I was keenly aware that my life would go in a new positive direction, but I did not know what that direction would be. I began to feel that I was done with my traditional therapy and that I had to venture out on my own to search for answers deep inside of me. After ending therapy I felt a little lost and even considered calling my therapist again when I remembered that she had mentioned the Providence Zen Center. I felt some fear about going to the Zen Center, but did it anyway. My introduction to meditation there was intense. I was given 15 minutes of instruction and was shown to the room where everyone sat. Then chanting began. I was a little uncomfortable at first and realized how attached I was to preconceived views of different ways of life. After chanting and sitting with everyone I felt a peace that I had only just begun to realize was possible. I began kong-an interviews with a very kind and understanding teacher and built some strong ties with the Sangha.
Some time after this, my wife of eleven years and I had decided to have a child. Within a year she was pregnant and we were both extremely happy. But a few months later, I felt that something wasn't quite right. I wasn't sure what it was, but I could just feel it. A few days later I awoke to find Catherine Marie laying on the floor of our room doubled over in pain. She had miscarried. I rushed her to the hospital where she delivered the fetus and went through a D & C procedure. I will not soon forget the feeling when the doctor dropped the fetus into the little cup to be sent away to the lab. I can't begin to describe the look on my wife's face. As I held the hand of the woman I loved and looked into her eyes, it was almost unbearable to see her emotional pain. She did recover physically and emotionally in a few weeks, which helped to lighten the load.
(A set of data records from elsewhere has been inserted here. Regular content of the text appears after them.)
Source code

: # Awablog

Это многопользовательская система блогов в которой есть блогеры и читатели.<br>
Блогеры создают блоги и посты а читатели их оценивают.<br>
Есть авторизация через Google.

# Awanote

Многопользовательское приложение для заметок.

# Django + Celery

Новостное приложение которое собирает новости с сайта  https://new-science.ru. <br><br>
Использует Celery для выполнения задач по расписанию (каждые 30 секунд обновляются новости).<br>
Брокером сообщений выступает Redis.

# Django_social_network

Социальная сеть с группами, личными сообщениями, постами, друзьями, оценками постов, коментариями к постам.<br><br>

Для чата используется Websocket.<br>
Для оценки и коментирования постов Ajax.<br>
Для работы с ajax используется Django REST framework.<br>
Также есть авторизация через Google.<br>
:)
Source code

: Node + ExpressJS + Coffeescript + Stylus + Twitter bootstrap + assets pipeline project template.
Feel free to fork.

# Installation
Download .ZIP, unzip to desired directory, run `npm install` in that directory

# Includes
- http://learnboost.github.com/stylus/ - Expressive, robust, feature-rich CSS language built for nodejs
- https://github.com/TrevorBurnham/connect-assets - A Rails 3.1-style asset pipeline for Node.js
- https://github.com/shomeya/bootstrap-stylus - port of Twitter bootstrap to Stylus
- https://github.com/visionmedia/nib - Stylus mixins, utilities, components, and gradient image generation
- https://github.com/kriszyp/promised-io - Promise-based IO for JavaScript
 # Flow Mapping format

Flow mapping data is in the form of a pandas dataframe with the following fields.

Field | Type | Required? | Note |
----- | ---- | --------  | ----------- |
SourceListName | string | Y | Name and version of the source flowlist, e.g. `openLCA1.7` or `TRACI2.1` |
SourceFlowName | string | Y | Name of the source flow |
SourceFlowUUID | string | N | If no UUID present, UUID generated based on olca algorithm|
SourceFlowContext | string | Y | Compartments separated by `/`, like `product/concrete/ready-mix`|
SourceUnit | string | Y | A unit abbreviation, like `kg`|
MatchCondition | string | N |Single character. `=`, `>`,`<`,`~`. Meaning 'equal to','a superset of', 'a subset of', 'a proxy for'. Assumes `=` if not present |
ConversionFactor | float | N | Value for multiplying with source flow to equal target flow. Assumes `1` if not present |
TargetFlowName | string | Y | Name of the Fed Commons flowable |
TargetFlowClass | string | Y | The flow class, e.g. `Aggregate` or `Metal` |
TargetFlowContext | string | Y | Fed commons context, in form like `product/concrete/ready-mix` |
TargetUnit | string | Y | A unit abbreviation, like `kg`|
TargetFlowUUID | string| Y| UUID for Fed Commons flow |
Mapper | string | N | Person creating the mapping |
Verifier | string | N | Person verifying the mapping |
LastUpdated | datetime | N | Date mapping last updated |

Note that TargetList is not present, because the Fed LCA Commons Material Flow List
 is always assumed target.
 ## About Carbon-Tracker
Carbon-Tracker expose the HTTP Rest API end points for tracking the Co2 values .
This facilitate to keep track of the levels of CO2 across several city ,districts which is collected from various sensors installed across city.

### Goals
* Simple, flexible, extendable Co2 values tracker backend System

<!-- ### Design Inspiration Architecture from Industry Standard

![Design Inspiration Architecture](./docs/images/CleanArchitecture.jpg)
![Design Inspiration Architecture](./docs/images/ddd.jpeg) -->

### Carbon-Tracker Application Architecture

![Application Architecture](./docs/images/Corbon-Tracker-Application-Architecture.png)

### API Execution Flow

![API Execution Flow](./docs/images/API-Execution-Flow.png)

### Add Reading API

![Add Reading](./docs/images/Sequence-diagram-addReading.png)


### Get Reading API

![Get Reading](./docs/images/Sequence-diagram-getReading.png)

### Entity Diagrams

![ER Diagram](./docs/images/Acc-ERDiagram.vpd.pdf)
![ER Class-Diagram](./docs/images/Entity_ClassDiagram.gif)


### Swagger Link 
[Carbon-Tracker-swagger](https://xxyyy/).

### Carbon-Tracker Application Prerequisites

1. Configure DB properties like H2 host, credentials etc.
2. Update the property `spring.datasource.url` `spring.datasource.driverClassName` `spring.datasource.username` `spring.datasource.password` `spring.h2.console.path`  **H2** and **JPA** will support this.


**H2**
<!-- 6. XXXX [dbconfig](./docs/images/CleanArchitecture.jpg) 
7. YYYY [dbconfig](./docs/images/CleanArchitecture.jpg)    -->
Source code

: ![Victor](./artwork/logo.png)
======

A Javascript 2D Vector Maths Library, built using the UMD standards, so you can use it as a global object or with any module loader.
I was able to weather this storm and also to help my wife and family find peace in the midst of this tragedy. I know with my whole heart and being that I was able to do so because of the commitment that I made to myself to practice and to look for the answers to the big questions of Who am I? and What are we all about? I have been told by a number of people that my performance at work has improved and that, in their words, I have become a better person. It's almost scary to think that this "better person" has always been here but I just never realized it. The fact that others have seen a change tells me that they may have benefited from my practice, which has always been part of the intent. I have always been uncomfortable with any form of recognition, but what I've been told about the changes seen in me by others has served as something of a gauge and has helped to keep me on the path.
If you are new to the practice, please know that by reading this you've taken the first step to helping yourself and others. Don't stop now. Get in touch with your local Sangha and start to help end the many sufferings of our world. The planet Earth can't wait for someone else to do the work. Action means everything and it starts here and now with each one of us. Don't be afraid to just do it. I would like to thank all those who have in some way touched and helped me change my life. If our paths have crossed in any way, I am indebted to you.
Andrew Costanzo is a production manager for Roger Williams University in Cumberland, Rhode Island.